In order for the hoax being perpetrated by those who would ban the semi-automatic assault weapons to work, evidence which exposes the hoax must continue to be suppressed. The strategy developed by others but drafted by Sugarmann is based on exploiting the lack of information and understanding about such firearms among the general public, the media and politicians. The greatest danger to that strategy is widespread publication and broadcast of reliable technical data, crime statistics and other factual information which might reshape public and political opinion.
H. Ignoring and Hiding Evidence
As early as 1989, many media leaders, who already had a social and cultural aversion to all kinds of firearms, had joined in the assault weapons hoax in order to achieve the kind of victory over firearms owners which had previously been denied them.[36] The editors of Time magazine, for instance, admitted that they had already made up their minds in the gun issue debate and would ignore any evidence which threatened their position.[37] Further, Time has used its editorial pages to shape the public perception of militia-type small arms as well as any other type of firearms of which the editors disapprove.
That evidence has been both available and largely suppressed since the gun-banners started their campaign in earnest in 1989. There is none to support the claim that these semi-automatic versions of the small, personal arms possessed by our regular and reserve military units are more dangerous than others.[38] Indeed, all of the evidence contradicts the anti-gunners, and most has been shamelessly ignored by the general media or otherwise kept from the public.
For example, in March 5, 1989 testimony, Detective James L. Trahin, a Los Angeles Police Department ballistics expert, testified that out of 4,000 guns seized in a year, not more than 120, or three percent, could be classified as assault weapons.[39] In 1991, Lieutenant Dennis Gibson of the San Diego police gang detail told the San Diego Tribune that of 3,000 firearms seized in the three year period 1989 to 1991, only nine could be labeled assault weapons.
Gibson noted that in 1990, the San Diego police had picked up two so-called military style semiautomatics.
In Chicago, a Fortune 500 company economist, Jay Simkin, obtained and studied official police records for a ten-year period and discovered just one homicide out of over 2,000 could have been considered to have involved use of a military-style cartridge, and there is no other evidence of criminal homicide with any specific firearms that has been erroneously labeled an assault weapon. The Wall Street Journal did join Gun Week in printing a summary of his findings.[40]
A 1991 report by the California Department of Justice, dated September 21, 1991, and originally kept under wraps by California officials, concluded that assault weapons play a very small role in assault and homicide firearm cases.[41]

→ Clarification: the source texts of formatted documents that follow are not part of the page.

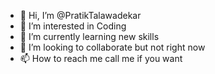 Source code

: - 👋 Hi, I’m @PratikTalawadekar
- 👀 I’m interested in Coding
- 🌱 I’m currently learning new skills
- 💞️ I’m looking to collaborate but not right now
- 📫 How to reach me call me if you want

<!---
PratikTalawadekar/PratikTalawadekar is a ✨ special ✨ repository because its `README.md` (this file) appears on your GitHub profile.
You can click the Preview link to take a look at your changes.
--->

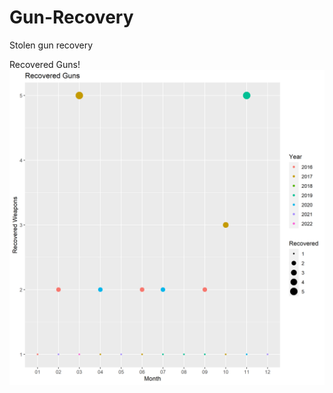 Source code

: # Gun-Recovery
Stolen gun recovery




Recovered Guns!
![](https://github.com/NicJC/Gun-Recovery/blob/main/Recovered.png)
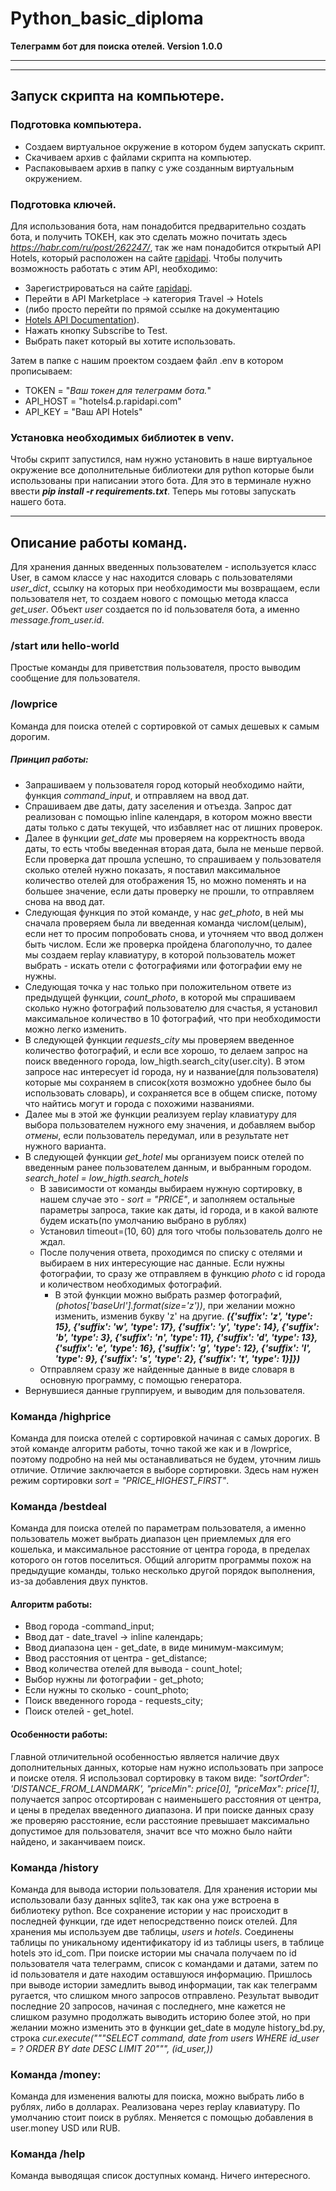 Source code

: # Python_basic_diploma
**Телеграмм бот для поиска отелей. Version 1.0.0**
***
***

## Запуск скрипта на компьютере.
### Подготовка компьютера.
- Создаем виртуальное окружение в котором будем запускать скрипт.
- Скачиваем архив с файлами скрипта на компьютер.
- Распаковываем архив в папку с уже созданным виртуальным окружением.


### Подготовка ключей.

Для использования бота, нам понадобится предварительно создать бота,
и получить ТОКЕН, как это сделать можно почитать здесь 
*https://habr.com/ru/post/262247/*,
так же нам понадобится открытый API Hotels, который расположен на
сайте [rapidapi](http://rapidapi.com). 
Чтобы получить возможность работать с этим API, необходимо:
* Зарегистрироваться на сайте [rapidapi](http://rapidapi.com). 
* Перейти в API Marketplace → категория Travel → Hotels 
* (либо просто перейти по
прямой ссылке на документацию 
* [Hotels API Documentation](https://rapidapi.com/apidojo/api/hotels4/)).
* Нажать кнопку Subscribe to Test.
* Выбрать пакет который вы хотите использовать.

Затем в папке с нашим проектом создаем файл .env в котором прописываем:
* TOKEN = "*Ваш токен для телеграмм бота.*"
* API_HOST = "hotels4.p.rapidapi.com"
* API_KEY = "Ваш API Hotels"

### Установка необходимых библиотек в venv.
Чтобы скрипт запустился, нам нужно установить в наше виртуальное окружение 
все дополнительные библиотеки для python которые были использованы при написании этого бота.
Для это в терминале нужно ввести ***pip install -r requirements.txt***.
Теперь мы готовы запускать нашего бота. 
***

## Описание работы команд.
Для хранения данных введенных пользователем - используется класс User,
в самом классе у нас находится словарь с пользователями *user_dict*, ссылку на которых при 
необходимости мы возвращаем, если пользователя нет, то создаем нового с помощью
метода класса *get_user*. Объект *user* создается по id пользователя бота,
а именно *message.from_user.id*.

### /start или hello-world
Простые команды для приветствия пользователя, просто выводим сообщение
для пользователя.

### /lowprice
Команда для поиска отелей с сортировкой от самых дешевых к самым дорогим.

##### Принцип работы:
* Запрашиваем у пользователя город который необходимо найти, функция *command_input*,
и отправляем на ввод дат.
* Спрашиваем две даты, дату заселения и отъезда. Запрос дат реализован с помощью
inline календаря, в котором можно ввести даты только с даты текущей, что избавляет 
нас от лишних проверок.
* Далее в функции *get_date* мы проверяем на корректность ввода даты, то есть
чтобы введенная вторая дата, была не меньше первой. Если проверка дат прошла успешно, 
то спрашиваем у пользователя сколько отелей нужно показать, я поставил максимальное количество 
отелей для отображения 15, но можно поменять и на большее значение, если даты проверку не прошли, то
отправляем снова на ввод дат.
* Следующая функция по этой команде, у нас *get_photo*, в ней мы сначала проверяем
была ли введенная команда числом(целым), если нет то просим попробовать снова, 
и уточняем что ввод должен быть числом. Если же проверка пройдена благополучно,
то далее мы создаем replay клавиатуру, в которой пользователь может выбрать - 
искать отели с фотографиями или фотографии ему не нужны.
* Следующая точка у нас только при положительном ответе из предыдущей функции, 
*count_photo*, в которой мы спрашиваем сколько нужно фотографий пользователю для 
счастья, я установил максимальное количество в 10 фотографий, что при необходимости
можно легко изменить.
* В следующей функции *requests_city* мы проверяем введенное количество фотографий, 
и если все хорошо, то делаем запрос на поиск введенного города,
low_higth.search_city(user.city). В этом запросе нас интересует id города, ну и 
название(для пользователя) которые мы сохраняем в список(хотя возможно удобнее 
было бы использовать словарь), и сохраняется все в общем списке, потому что найтись 
могут и города с похожими названиями. 
* Далее мы в этой же функции реализуем replay клавиатуру для выбора пользователем
нужного ему значения, и добавляем выбор *отмены*, если пользователь передумал, или 
в результате нет нужного варианта.
* В следующей функции *get_hotel* мы организуем поиск отелей по введенным ранее
пользователем данным, и выбранным городом. *search_hotel = low_higth.search_hotels*
    * В зависимости от команды выбираем нужную сортировку, в нашем случае это - 
        *sort = "PRICE"*, и заполняем остальные параметры запроса, такие как даты, 
        id города, и в какой валюте будем искать(по умолчанию выбрано в рублях)
    * Установил timeout=(10, 60) для того чтобы пользователь долго не ждал.
    * После получения ответа, проходимся по списку с отелями и выбираем в них 
        интересующие нас данные. Если нужны фотографии, то сразу же отправляем в функцию
        *photo* с id города и количеством необходимых фотографий.
        * В этой функции можно выбрать размер фотографий, *(photos['baseUrl'].format(size='z'))*,
          при желании можно изменить, изменив букву 'z' на другие. ***({'suffix': 'z', 'type': 15},
                                       {'suffix': 'w', 'type': 17},
                                       {'suffix': 'y', 'type': 14},
                                       {'suffix': 'b', 'type': 3},
                                       {'suffix': 'n', 'type': 11},
                                       {'suffix': 'd', 'type': 13},
                                       {'suffix': 'e', 'type': 16},
                                       {'suffix': 'g', 'type': 12},
                                       {'suffix': 'l', 'type': 9},
                                       {'suffix': 's', 'type': 2},
                                       {'suffix': 't', 'type': 1}]})***
    * Отправляем сразу же найденные данные в виде словаря в основную программу, с помощью генератора.
* Вернувшиеся данные группируем, и выводим для пользователя.

### Команда /highprice
Команда для поиска отелей с сортировкой начиная с самых дорогих.
В этой команде алгоритм работы, точно такой же как и в /lowprice, поэтому подробно на ней мы
останавливаться не будем, уточним лишь отличие. Отличие заключается в выборе сортировки.
Здесь нам нужен режим сортировки *sort = "PRICE_HIGHEST_FIRST"*.

### Команда /bestdeal
Команда для поиска отелей по параметрам пользователя, а именно пользователь может выбрать
диапазон цен приемлемых для его кошелька, и максимальное расстояние от центра города,
в пределах которого он готов поселиться.
Общий алгоритм программы похож на предыдущие команды, только несколько другой 
порядок выполнения, из-за добавления двух пунктов.
#### Алгоритм работы:
* Ввод города -command_input;
* Ввод дат - date_travel -> inline календарь;
* Ввод диапазона цен - get_date, в виде минимум-максимум;
* Ввод расстояния от центра - get_distance;
* Ввод количества отелей для вывода - count_hotel;
* Выбор нужны ли фотографии - get_photo;
* Если нужны то сколько - count_photo;
* Поиск введенного города - requests_city;
* Поиск отелей - get_hotel.
#### Особенности работы: 
Главной отличительной особенностью является наличие двух дополнительных 
данных, которые нам нужно использовать при запросе и поиске отеля.
Я использовал сортировку в таком виде: *"sortOrder": 'DISTANCE_FROM_LANDMARK', 
"priceMin": price[0], "priceMax": price[1]*, получается запрос отсортирован с 
наименьшего расстояния от центра, и цены в пределах введенного диапазона.
И при поиске данных сразу же проверяю расстояние, если расстояние превышает максимально 
допустимое для пользователя, значит все что можно было найти найдено, и заканчиваем 
поиск.

### Команда /history

Команда для вывода истории пользователя.
Для хранения истории мы использовали базу данных sqlite3, так как она уже встроена
в библиотеку python. Все сохранение истории у нас происходит в последней функции, где
идет непосредственно поиск отелей. Для хранения мы используем две таблицы, *users* и 
*hotels*. Соединены таблицы по уникальному идентификатору id из таблицы users, в таблице 
hotels это id_com. При поиске истории мы сначала получаем по id пользователя чата телеграмм,
список с командами и датами, затем по id пользователя и дате находим оставшуюся информацию.
Пришлось при выводе истории замедлить вывод информации, так как телеграмм ругается, что слишком 
много запросов отправлено. Результат выводит последние 20 запросов, начиная с последнего, мне
кажется не слишком разумно продолжать выводить историю более этой, но при желании можно изменить
это в функции get_date в модуле history_bd.py, строка
*cur.execute("""SELECT command, date from users WHERE id_user = ? ORDER BY date DESC LIMIT 20""", (id_user,))*

### Команда /money:

Команда для изменения валюты для поиска, можно выбрать либо в рублях, либо в долларах. 
Реализована через replay клавиатуру. По умолчанию стоит поиск в рублях. Меняется с 
помощью добавления в user.money USD или RUB.

### Команда /help

Команда выводящая список доступных команд. Ничего интересного. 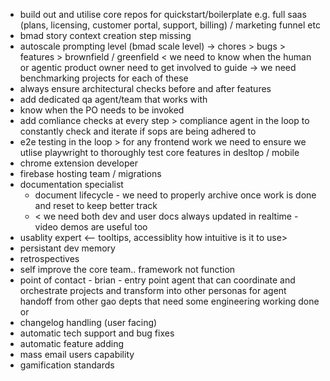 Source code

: - build out and utilise core repos for quickstart/boilerplate e.g. full saas (plans, licensing, customer portal, support, billing) / marketing funnel etc
- bmad story context creation step missing
- autoscale prompting level (bmad scale level)
    -> chores > bugs > features > brownfield / greenfield < we need to know when the human or agentic product owner need to get involved to guide
    -> we need benchmarking projects for each of these
- always ensure architectural checks before and after features
- add dedicated qa agent/team that works with 
- know when the PO needs to be invoked
- add comliance checks at every step > compliance agent in the loop to constantly check and iterate if sops are being adhered to
- e2e testing in the loop > for any frontend work we need to ensure we utlise playwright to thoroughly test core features in desltop / mobile
- chrome extension developer
- firebase hosting team / migrations
- documentation specialist 
    - document lifecycle - we need to properly archive once work is done and reset to keep better track
    - < we need both dev and user docs always updated in realtime - video demos are useful too
- usablity expert <-- tooltips, accessiblity how intuitive is it to use>
- persistant dev memory
- retrospectives
- self improve the core team.. framework not function
- point of contact - brian - entry point agent that can coordinate and orchestrate projects and transform into other personas for agent handoff from other gao depts that need some engineering working done or 
- changelog handling (user facing)
- automatic tech support and bug fixes
- automatic feature adding
- mass email users capability
- gamification standards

Another California study of crime laboratories in forty-six of fifty-eight counties reached conclusions similar to those contained in the Department of Justice report. The director of the California Criminalities Institute wrote that this was further confirmation that assault weapons are unusual in firearms assaults.
This report results from the scarcity of representative samples of assault weapons in crime in California.

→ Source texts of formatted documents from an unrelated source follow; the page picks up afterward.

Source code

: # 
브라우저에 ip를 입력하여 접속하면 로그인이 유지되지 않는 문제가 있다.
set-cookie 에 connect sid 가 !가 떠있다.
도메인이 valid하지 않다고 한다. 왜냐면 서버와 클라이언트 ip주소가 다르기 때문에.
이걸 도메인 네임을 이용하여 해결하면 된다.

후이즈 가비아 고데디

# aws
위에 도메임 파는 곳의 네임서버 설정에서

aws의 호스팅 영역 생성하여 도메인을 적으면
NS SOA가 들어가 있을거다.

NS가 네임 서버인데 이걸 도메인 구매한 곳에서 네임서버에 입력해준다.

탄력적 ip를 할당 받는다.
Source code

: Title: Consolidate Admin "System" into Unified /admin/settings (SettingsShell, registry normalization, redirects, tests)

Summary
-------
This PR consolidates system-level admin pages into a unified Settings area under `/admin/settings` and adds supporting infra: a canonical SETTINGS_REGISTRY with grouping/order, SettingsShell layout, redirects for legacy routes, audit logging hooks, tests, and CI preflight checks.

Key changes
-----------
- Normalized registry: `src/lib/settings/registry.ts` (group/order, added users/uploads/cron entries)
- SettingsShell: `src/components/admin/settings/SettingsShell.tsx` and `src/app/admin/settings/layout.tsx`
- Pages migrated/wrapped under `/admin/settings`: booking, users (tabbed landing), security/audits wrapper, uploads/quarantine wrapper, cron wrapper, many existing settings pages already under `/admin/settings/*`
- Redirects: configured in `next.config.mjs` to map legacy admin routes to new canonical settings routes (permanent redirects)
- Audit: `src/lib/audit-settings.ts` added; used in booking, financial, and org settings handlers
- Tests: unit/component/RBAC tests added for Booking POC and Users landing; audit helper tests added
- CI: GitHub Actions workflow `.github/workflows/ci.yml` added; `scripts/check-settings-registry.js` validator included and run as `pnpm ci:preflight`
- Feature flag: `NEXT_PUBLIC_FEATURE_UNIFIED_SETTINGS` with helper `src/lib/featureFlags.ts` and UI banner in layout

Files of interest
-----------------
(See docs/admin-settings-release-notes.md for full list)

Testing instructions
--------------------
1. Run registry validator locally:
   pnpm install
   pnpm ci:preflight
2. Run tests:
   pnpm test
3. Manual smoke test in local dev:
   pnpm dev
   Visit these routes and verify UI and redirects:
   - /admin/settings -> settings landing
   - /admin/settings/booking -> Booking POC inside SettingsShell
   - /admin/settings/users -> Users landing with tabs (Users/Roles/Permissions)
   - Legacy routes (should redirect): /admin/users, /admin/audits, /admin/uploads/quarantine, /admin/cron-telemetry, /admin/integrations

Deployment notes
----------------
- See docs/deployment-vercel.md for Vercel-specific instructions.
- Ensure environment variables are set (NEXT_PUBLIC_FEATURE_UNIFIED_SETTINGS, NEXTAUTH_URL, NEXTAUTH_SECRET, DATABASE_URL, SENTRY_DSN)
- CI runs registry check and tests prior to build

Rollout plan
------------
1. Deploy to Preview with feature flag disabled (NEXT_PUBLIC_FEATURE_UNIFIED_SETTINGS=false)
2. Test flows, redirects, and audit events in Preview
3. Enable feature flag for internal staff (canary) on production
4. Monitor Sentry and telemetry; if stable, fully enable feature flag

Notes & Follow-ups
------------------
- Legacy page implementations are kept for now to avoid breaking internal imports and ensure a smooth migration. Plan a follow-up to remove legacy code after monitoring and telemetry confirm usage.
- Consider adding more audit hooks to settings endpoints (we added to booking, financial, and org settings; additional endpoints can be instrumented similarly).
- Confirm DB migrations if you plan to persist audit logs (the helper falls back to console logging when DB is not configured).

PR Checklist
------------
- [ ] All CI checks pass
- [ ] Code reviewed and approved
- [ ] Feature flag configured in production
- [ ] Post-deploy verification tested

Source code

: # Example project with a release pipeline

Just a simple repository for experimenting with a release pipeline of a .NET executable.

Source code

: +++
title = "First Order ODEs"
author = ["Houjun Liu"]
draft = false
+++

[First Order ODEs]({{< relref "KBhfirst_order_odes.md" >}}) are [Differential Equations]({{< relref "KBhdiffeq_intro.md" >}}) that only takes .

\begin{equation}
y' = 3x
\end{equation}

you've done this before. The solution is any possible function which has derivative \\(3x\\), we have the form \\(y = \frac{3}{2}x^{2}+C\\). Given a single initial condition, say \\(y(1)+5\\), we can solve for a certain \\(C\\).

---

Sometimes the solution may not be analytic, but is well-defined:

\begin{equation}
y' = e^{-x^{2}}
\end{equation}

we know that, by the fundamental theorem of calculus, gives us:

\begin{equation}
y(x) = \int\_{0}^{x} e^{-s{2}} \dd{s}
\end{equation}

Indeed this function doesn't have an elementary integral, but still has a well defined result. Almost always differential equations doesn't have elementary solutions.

In 1989, the Florida legislature established the Florida Assault Weapons Commission to determine the types of firearms that are misused in the commission of crimes in that state. When the Commission issued its report in February 1990, the survey which covered the period 1986 to 1989 reported that only one-tenth of one percent of the violent crime involving firearms was attributable to military-look-alike semiautomatic firearms. Of 219 firearm-related homicides that were committed in the four-year period, only three were committed with so-called assault weapons. Not a single AK-47 type firearm was involved in a serious crime during the study period.[42]
I. Facts Contradict Claims
When I began writing this paper on the great assault weapons hoax, two states–Califomia and New Jersey–had enacted bans on semi-automatic military origin firearms similar to those issued to the regular military, National Guard, reserve and state militia units. Later, a third state was taken in by the hoax; Connecticut passed a law banning sales and possession of a long list of guns on June 8, 1993 and required expensive registration for limited use of the ones purchased before October I of the same year.
On the same day, the Rhode Island House of Representatives voted down a similar measure, and the day previous, the New York Assembly voted for a ban.[43] Apparently, the lawmakers in both houses of the Connecticut legislature and the Assembly members in New York ignored the overwhelming evidence against such a ban while the House members in Rhode Island paid attention to it.
In addition to ignoring data that argued against the need for such a ban, the Connecticut legislators also ignored a five-year report from their own State police which showed that the guns listed in the legislation represented less than two percent of all of the firearms seized by police from 1988 to 1992. The report, prepared by Major Kenneth H. Kirschner, commanding officer of the Bureau of Police Support Services, Division of State Police, Department of Public Safety, was dated March 11, 1993.
The report showed that the guns listed as assault weapons totaled 198 out of a total of 11,002 confiscated between 1988 and 1992. Thus, the percentage of assault weapons was 1.79 % of all firearms seized by police whether or not bodily injury was related to the confiscations. When the sixty-six handguns–already regulated by the state’s handgun licensing laws–includedin the assault weapons definitions are removed from the total, the percentage of rifles and shotguns included on the assault weapons list drops closer to one percent of those seized. Curiously, one of the rifles specifically debated for inclusion in the ban, the Connecticut-manufactured Colt AR-15, was so rare among the guns confiscated that during the peak year for this firearm, 1992, when a total of 2,662 firearms were confiscated in the state, there were only three Colt AR-15s.[44]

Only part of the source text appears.